§ What to work on
All of the data should be reproduced word for word, though its pictures must be omitted.

Start of Data excerpts

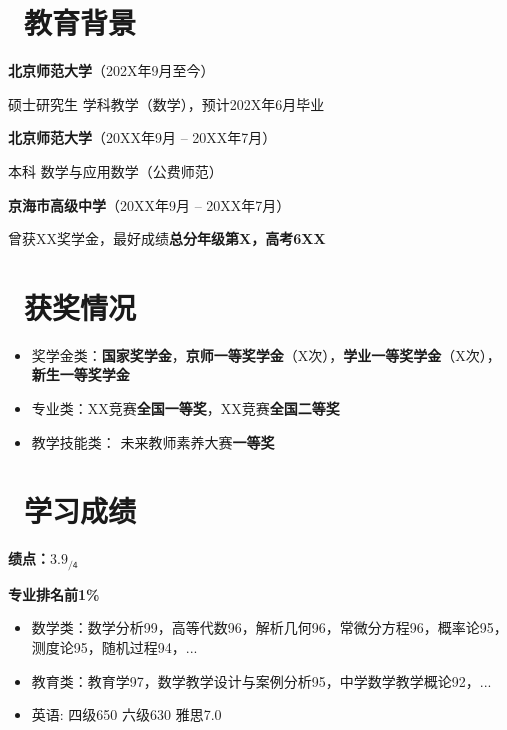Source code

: \documentclass[11pt]{article}
\begin{document}

\section{\makebox[\widthof{\faGraduationCap}][c]{\color{CVBlue}\faGraduationCap}\  教育背景}

\textbf{北京师范大学}（202X年9月至今）

\qquad 硕士研究生 \quad 学科教学（数学），预计202X年6月毕业

\textbf{北京师范大学}（20XX年9月 -- 20XX年7月）

\qquad 本科 \quad 数学与应用数学（公费师范）

\textbf{京海市高级中学}（20XX年9月 -- 20XX年7月） %

\qquad 曾获XX奖学金，最好成绩\textbf{总分年级第X，高考6XX}

\section{\makebox[\widthof{\faGraduationCap}][c]{\color{CVBlue}\faTrophy}\ 获奖情况}
\begin{itemize}
	\item 奖学金类：\textbf{国家奖学金}，\textbf{京师一等奖学金}（X次），\textbf{学业一等奖学金}（X次），\textbf{新生一等奖学金}
	\item 专业类：XX竞赛\textbf{全国一等奖}，XX竞赛\textbf{全国二等奖}
	\item 教学技能类： 未来教师素养大赛\textbf{一等奖}
\end{itemize}


\section{\makebox[\widthof{\faGraduationCap}][c]{\color{CVBlue}\faFileText}\ 学习成绩}
\textbf{绩点：$\mathsf{3.9_{/4}}$} \

\textbf{专业排名前1\%}
\begin{itemize}[parsep=0.5ex]
	\item 数学类：数学分析99，高等代数96，解析几何96，常微分方程96，概率论95，测度论95，随机过程94，...
	\item 教育类：教育学97，数学教学设计与案例分析95，中学数学教学概论92，...
	\item 英语: 四级650 六级630 雅思7.0
\end{itemize}
\end{document}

End of Data excerpts

§ Exercise response
Source code

: \documentclass[11pt]{article}
\begin{document}

\section{\makebox[\widthof{\faGraduationCap}][c]{\color{CVBlue}\faGraduationCap}\  教育背景}

\textbf{北京师范大学}（202X年9月至今）

\qquad 硕士研究生 \quad 学科教学（数学），预计202X年6月毕业

\textbf{北京师范大学}（20XX年9月 -- 20XX年7月）

\qquad 本科 \quad 数学与应用数学（公费师范）

\textbf{京海市高级中学}（20XX年9月 -- 20XX年7月） %

\qquad 曾获XX奖学金，最好成绩\textbf{总分年级第X，高考6XX}

\section{\makebox[\widthof{\faGraduationCap}][c]{\color{CVBlue}\faTrophy}\ 获奖情况}
\begin{itemize}
	\item 奖学金类：\textbf{国家奖学金}，\textbf{京师一等奖学金}（X次），\textbf{学业一等奖学金}（X次），\textbf{新生一等奖学金}
	\item 专业类：XX竞赛\textbf{全国一等奖}，XX竞赛\textbf{全国二等奖}
	\item 教学技能类： 未来教师素养大赛\textbf{一等奖}
\end{itemize}


\section{\makebox[\widthof{\faGraduationCap}][c]{\color{CVBlue}\faFileText}\ 学习成绩}
\textbf{绩点：$\mathsf{3.9_{/4}}$} \

\textbf{专业排名前1\%}
\begin{itemize}[parsep=0.5ex]
	\item 数学类：数学分析99，高等代数96，解析几何96，常微分方程96，概率论95，测度论95，随机过程94，...
	\item 教育类：教育学97，数学教学设计与案例分析95，中学数学教学概论92，...
	\item 英语: 四级650 六级630 雅思7.0
\end{itemize}
\end{document}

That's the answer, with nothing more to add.